Consiglio europeo: in arrivo i 28 capi di Stato e di governo. Riunioni fra oggi e domani, infine le “Conclusioni”

Bruxelles: interno del Palazzo Europa

(Bruxelles) Sala del Consiglio approntata, sala stampa allestita (con quasi un migliaio di giornalisti da tutta Europa e da altri continenti), bandiere ovunque, sicurezza delle grandi occasioni: i due palazzi che ospitano il Consiglio europeo (il vecchio Justus Lipsius e il nuovo adiacente Palazzo Europa), nel cuore del quartiere europeo di Bruxelles, attendono solo i 28 capi di Stato e di governo che prendono parte al summit, coordinati dal presidente Donald Tusk.

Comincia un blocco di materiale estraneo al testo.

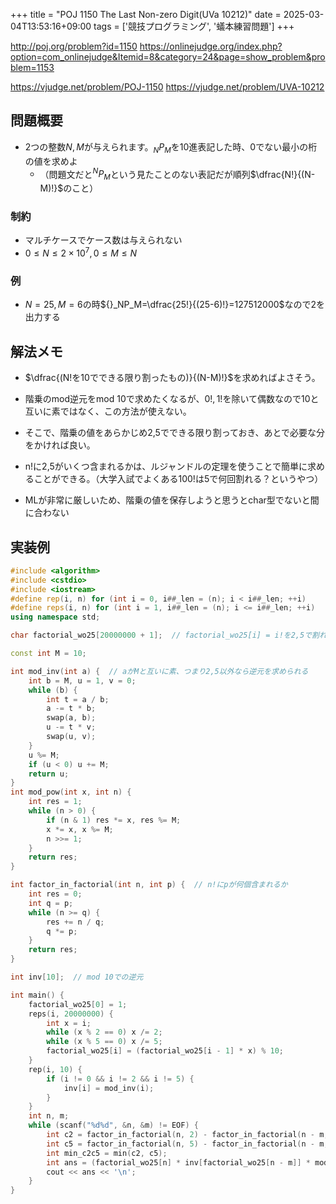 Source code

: +++
title = "POJ 1150 The Last Non-zero Digit(UVa 10212)"
date = 2025-03-04T13:53:16+09:00
tags = ['競技プログラミング', '蟻本練習問題']
+++

http://poj.org/problem?id=1150
https://onlinejudge.org/index.php?option=com_onlinejudge&Itemid=8&category=24&page=show_problem&problem=1153

https://vjudge.net/problem/POJ-1150
https://vjudge.net/problem/UVA-10212
<!--more-->
## 問題概要
- 2つの整数$N,M$が与えられます。${}_NP_M$を10進表記した時、0でない最小の桁の値を求めよ
	- （問題文だと${}^NP_M$という見たことのない表記だが順列$\dfrac{N!}{(N-M)!}$のこと）

### 制約
- マルチケースでケース数は与えられない
- $0\leq N\leq2\times10^7, 0\leq M\leq N$
### 例
- $N=25,M=6$の時${}_NP_M=\dfrac{25!}{(25-6)!}=127512000$なので2を出力する

## 解法メモ
- $\dfrac{(N!を10でできる限り割ったもの)}{(N-M)!}$を求めればよさそう。
- 階乗のmod逆元をmod 10で求めたくなるが、$0!,1!$を除いて偶数なので10と互いに素ではなく、この方法が使えない。
- そこで、階乗の値をあらかじめ2,5でできる限り割っておき、あとで必要な分をかければ良い。

- n!に2,5がいくつ含まれるかは、ルジャンドルの定理を使うことで簡単に求めることができる。（大学入試でよくある100!は5で何回割れる？というやつ）

- MLが非常に厳しいため、階乗の値を保存しようと思うとchar型でないと間に合わない
## 実装例
```cpp
#include <algorithm>
#include <cstdio>
#include <iostream>
#define rep(i, n) for (int i = 0, i##_len = (n); i < i##_len; ++i)
#define reps(i, n) for (int i = 1, i##_len = (n); i <= i##_len; ++i)
using namespace std;

char factorial_wo25[20000000 + 1];  // factorial_wo25[i] = i!を2,5で割れる限り割ったもの mod 10

const int M = 10;

int mod_inv(int a) {  // aがMと互いに素、つまり2,5以外なら逆元を求められる
    int b = M, u = 1, v = 0;
    while (b) {
        int t = a / b;
        a -= t * b;
        swap(a, b);
        u -= t * v;
        swap(u, v);
    }
    u %= M;
    if (u < 0) u += M;
    return u;
}
int mod_pow(int x, int n) {
    int res = 1;
    while (n > 0) {
        if (n & 1) res *= x, res %= M;
        x *= x, x %= M;
        n >>= 1;
    }
    return res;
}

int factor_in_factorial(int n, int p) {  // n!にpが何個含まれるか
    int res = 0;
    int q = p;
    while (n >= q) {
        res += n / q;
        q *= p;
    }
    return res;
}

int inv[10];  // mod 10での逆元

int main() {
    factorial_wo25[0] = 1;
    reps(i, 20000000) {
        int x = i;
        while (x % 2 == 0) x /= 2;
        while (x % 5 == 0) x /= 5;
        factorial_wo25[i] = (factorial_wo25[i - 1] * x) % 10;
    }
    rep(i, 10) {
        if (i != 0 && i != 2 && i != 5) {
            inv[i] = mod_inv(i);
        }
    }
    int n, m;
    while (scanf("%d%d", &n, &m) != EOF) {
        int c2 = factor_in_factorial(n, 2) - factor_in_factorial(n - m, 2);
        int c5 = factor_in_factorial(n, 5) - factor_in_factorial(n - m, 5);
        int min_c2c5 = min(c2, c5);
        int ans = (factorial_wo25[n] * inv[factorial_wo25[n - m]] * mod_pow(2, c2 - min_c2c5) * mod_pow(5, c5 - min_c2c5)) % 10;
        cout << ans << '\n';
    }
}
``` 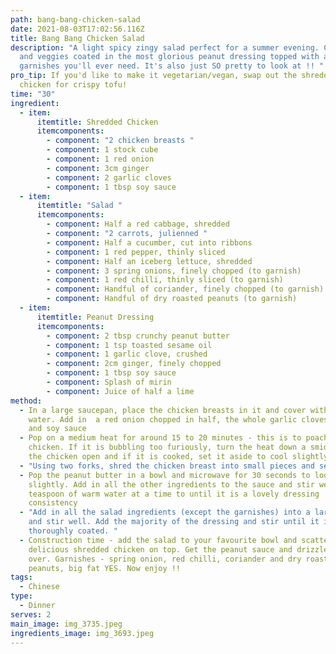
 ```yaml
---
path: bang-bang-chicken-salad
date: 2021-08-03T17:02:56.116Z
title: Bang Bang Chicken Salad
description: "A light spicy zingy salad perfect for a summer evening. Chicken
  and veggies coated in the most glorious peanut dressing topped with all the
  garnishes you'll ever need. It's also just SO pretty to look at !! "
pro_tip: If you'd like to make it vegetarian/vegan, swap out the shredded
  chicken for crispy tofu!
time: "30"
ingredient:
  - item:
      itemtitle: Shredded Chicken
      itemcomponents:
        - component: "2 chicken breasts "
        - component: 1 stock cube
        - component: 1 red onion
        - component: 3cm ginger
        - component: 2 garlic cloves
        - component: 1 tbsp soy sauce
  - item:
      itemtitle: "Salad "
      itemcomponents:
        - component: Half a red cabbage, shredded
        - component: "2 carrots, julienned "
        - component: Half a cucumber, cut into ribbons
        - component: 1 red pepper, thinly sliced
        - component: Half an iceberg lettuce, shredded
        - component: 3 spring onions, finely chopped (to garnish)
        - component: 1 red chilli, thinly sliced (to garnish)
        - component: Handful of coriander, finely chopped (to garnish)
        - component: Handful of dry roasted peanuts (to garnish)
  - item:
      itemtitle: Peanut Dressing
      itemcomponents:
        - component: 2 tbsp crunchy peanut butter
        - component: 1 tsp toasted sesame oil
        - component: 1 garlic clove, crushed
        - component: 2cm ginger, finely chopped
        - component: 1 tbsp soy sauce
        - component: Splash of mirin
        - component: Juice of half a lime
method:
  - In a large saucepan, place the chicken breasts in it and cover with cold
    water. Add in  a red onion chopped in half, the whole garlic cloves, ginger
    and soy sauce
  - Pop on a medium heat for around 15 to 20 minutes - this is to poach the
    chicken. If it is bubbling too furiously, turn the heat down a smidge. Cut
    the chicken open and if it is cooked, set it aside to cool slightly
  - "Using two forks, shred the chicken breast into small pieces and set aside. "
  - Pop the peanut butter in a bowl and microwave for 30 seconds to loosen
    slightly. Add in all the other ingredients to the sauce and stir well. Add a
    teaspoon of warm water at a time to until it is a lovely dressing
    consistency
  - "Add in all the salad ingredients (except the garnishes) into a large bowl
    and stir well. Add the majority of the dressing and stir until it is
    thoroughly coated. "
  - Construction time - add the salad to your favourite bowl and scatter your
    delicious shredded chicken on top. Get the peanut sauce and drizzle it all
    over. Garnishes - spring onion, red chilli, coriander and dry roasted
    peanuts, big fat YES. Now enjoy !!
tags:
  - Chinese
type:
  - Dinner
serves: 2
main_image: img_3735.jpeg
ingredients_image: img_3693.jpeg
---
```

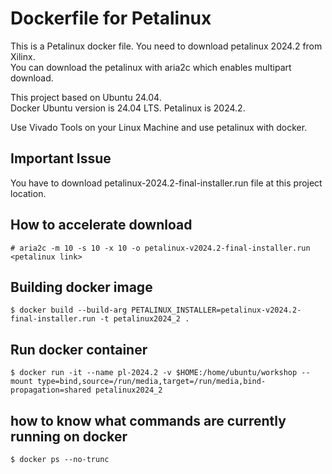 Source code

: # Dockerfile for Petalinux

This is a Petalinux docker file.
You need to download petalinux 2024.2 from Xilinx.  
You can download the petalinux with aria2c which enables multipart download.  

This project based on Ubuntu 24.04.  
Docker Ubuntu version is 24.04 LTS.
Petalinux is 2024.2.  

Use Vivado Tools on your Linux Machine and use petalinux with docker.  

## Important Issue
You have to download petalinux-2024.2-final-installer.run file at this project location.

## How to accelerate download
```
# aria2c -m 10 -s 10 -x 10 -o petalinux-v2024.2-final-installer.run <petalinux link>
```

## Building docker image
```
$ docker build --build-arg PETALINUX_INSTALLER=petalinux-v2024.2-final-installer.run -t petalinux2024_2 .
```

## Run docker container
```
$ docker run -it --name pl-2024.2 -v $HOME:/home/ubuntu/workshop --mount type=bind,source=/run/media,target=/run/media,bind-propagation=shared petalinux2024_2
```

## how to know what commands are currently running on docker
```
$ docker ps --no-trunc
```
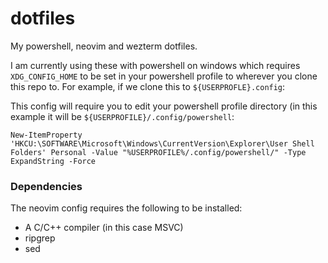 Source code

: # dotfiles
My powershell, neovim and wezterm dotfiles.

I am currently using these with powershell on windows which requires `XDG_CONFIG_HOME` 
to be set in your powershell profile to wherever you clone this repo to. For example, if we
clone this to `${USERPROFLE}.config`:

This config will require you to edit your powershell profile directory (in this example it will be `${USERPROFILE}/.config/powershell`:
```pwsh
New-ItemProperty 'HKCU:\SOFTWARE\Microsoft\Windows\CurrentVersion\Explorer\User Shell Folders' Personal -Value "%USERPROFILE%/.config/powershell/" -Type ExpandString -Force
```
### Dependencies
The neovim config requires the following to be installed:
- A C/C++ compiler (in this case MSVC)
- ripgrep
- sed
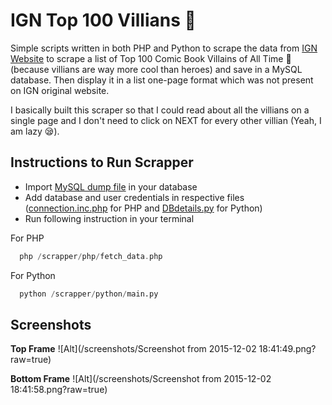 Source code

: # IGN Top 100 Villians :hocho:

Simple scripts written in both PHP and Python to scrape the data from [IGN Website](http://ca.ign.com/top/comic-book-villains/) to scrape a list of Top 100 Comic Book Villains of All Time :hocho: (because villians are way more cool than heroes) and save in a MySQL database.
Then display it in a list one-page format which was not present on IGN original website.

I basically built this scraper so that I could read about all the villians on a single page and I don't need to click on NEXT for every other villian (Yeah, I am lazy :sleepy:).

## Instructions to Run Scrapper
+ Import [MySQL dump file](/scrapper/db/data.sql) in your database
+ Add database and user credentials in respective files ([connection.inc.php](/scrapper/php/inc/connection.inc.php) for PHP and [DBdetails.py](/scrapper/python/DBdetails.py) for Python)
+ Run following instruction in your terminal

For PHP
```php
  php /scrapper/php/fetch_data.php
```

For Python
```python
  python /scrapper/python/main.py
```


## Screenshots
**Top Frame**
![Alt](/screenshots/Screenshot from 2015-12-02 18:41:49.png?raw=true)

**Bottom Frame**
![Alt](/screenshots/Screenshot from 2015-12-02 18:41:58.png?raw=true)
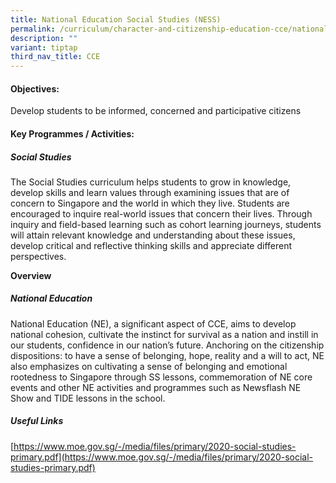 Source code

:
 ```yaml
---
title: National Education Social Studies (NESS)
permalink: /curriculum/character-and-citizenship-education-cce/national-education-social-studies-ness/
description: ""
variant: tiptap
third_nav_title: CCE
---
```

#### Objectives:
Develop students to be informed, concerned and participative citizens

#### Key Programmes / Activities:

##### Social Studies
The Social Studies curriculum helps students to grow in knowledge, develop skills and learn values through examining issues that are of concern to Singapore and the world in which they live. Students are encouraged to inquire real-world issues that concern their lives. Through inquiry and field-based learning such as cohort learning journeys, students will  attain relevant knowledge and understanding about these issues, develop critical and reflective thinking skills and appreciate different perspectives.

**Overview**

##### National Education
National Education (NE), a significant aspect of CCE,  aims to develop national cohesion, cultivate the instinct for survival as a nation and instill in our students, confidence in our nation’s future. Anchoring on the citizenship dispositions: to have a sense of belonging, hope, reality and a will to act, NE also emphasizes on cultivating a sense of belonging and emotional rootedness to Singapore through SS lessons,  commemoration of NE core events and other NE activities and programmes such as Newsflash NE Show  and TIDE lessons in the school.

##### Useful Links
[https://www.moe.gov.sg/-/media/files/primary/2020-social-studies-primary.pdf](https://www.moe.gov.sg/-/media/files/primary/2020-social-studies-primary.pdf) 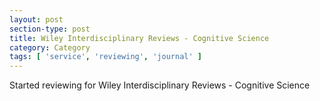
 ```yaml
---
layout: post
section-type: post
title: Wiley Interdisciplinary Reviews - Cognitive Science
category: Category
tags: [ 'service', 'reviewing', 'journal' ]
---
```

Started reviewing for Wiley Interdisciplinary Reviews - Cognitive Science

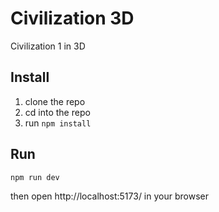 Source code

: # Civilization 3D

Civilization 1 in 3D

## Install

1. clone the repo
2. cd into the repo
3. run `npm install`

## Run

```
npm run dev
```

then open http://localhost:5173/ in your browser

I leader arrivano, fra le 14 e le 15, secondo una precisa scaletta (organizzazione e tempistica), accompagnati dalle delegazioni nazionali (esperti, viceministri, consiglieri militari e diplomatici, portavoce). Alle 15 si aprono i lavori con l’intervento del presidente dell’Europarlamento, Antonio Tajani, che, subito dopo una breve conferenza stampa, lascia il Consiglio europeo. Le discussioni proseguono a porte chiuse. Segue la prima sessione di lavoro, quindi conferenza stampa della presidenza, cena di lavoro e di nuovo discussione fino a tarda sera (o notte inoltrata). Domani alle 9 si riprende nella formazione “articolo 50”: ovvero discussione sul Brexit senza la premier britannica. Segue, verso le 11, il vertice Eurzona (19 Stati dell’euro). Le conclusioni sono previste verso la tarda mattinata o il primo pomeriggio. Al termine del Consiglio europeo vengono ufficialmente diffuse le “Conclusioni”, ovvero il documento finale con le decisioni assunte.